Material for the task –
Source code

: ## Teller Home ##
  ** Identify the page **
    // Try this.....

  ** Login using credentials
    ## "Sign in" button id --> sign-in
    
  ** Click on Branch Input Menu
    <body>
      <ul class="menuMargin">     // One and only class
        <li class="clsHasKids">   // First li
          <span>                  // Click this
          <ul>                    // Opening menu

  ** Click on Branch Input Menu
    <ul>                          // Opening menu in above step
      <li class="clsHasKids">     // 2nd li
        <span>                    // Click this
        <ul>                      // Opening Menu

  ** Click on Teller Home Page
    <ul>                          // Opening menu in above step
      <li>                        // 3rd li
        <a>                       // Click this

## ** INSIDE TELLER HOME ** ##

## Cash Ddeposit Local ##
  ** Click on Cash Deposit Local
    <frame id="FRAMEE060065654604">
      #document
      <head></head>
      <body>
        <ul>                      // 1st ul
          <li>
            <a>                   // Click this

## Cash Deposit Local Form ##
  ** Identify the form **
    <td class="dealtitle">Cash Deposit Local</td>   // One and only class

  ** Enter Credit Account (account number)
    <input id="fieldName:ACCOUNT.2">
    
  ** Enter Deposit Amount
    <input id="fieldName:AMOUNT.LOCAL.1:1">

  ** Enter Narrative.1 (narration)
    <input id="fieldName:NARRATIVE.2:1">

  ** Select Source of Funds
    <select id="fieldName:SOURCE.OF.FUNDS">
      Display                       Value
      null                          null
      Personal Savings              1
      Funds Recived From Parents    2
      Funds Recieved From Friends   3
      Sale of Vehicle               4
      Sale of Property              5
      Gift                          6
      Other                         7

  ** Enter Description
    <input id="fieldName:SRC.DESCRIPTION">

Task details – Only the lines holding "class" are wanted, so copy each of them from the material.

Response –
      <ul class="menuMargin">     // One and only class
        <li class="clsHasKids">   // First li
      <li class="clsHasKids">     // 2nd li
    <td class="dealtitle">Cash Deposit Local</td>   // One and only class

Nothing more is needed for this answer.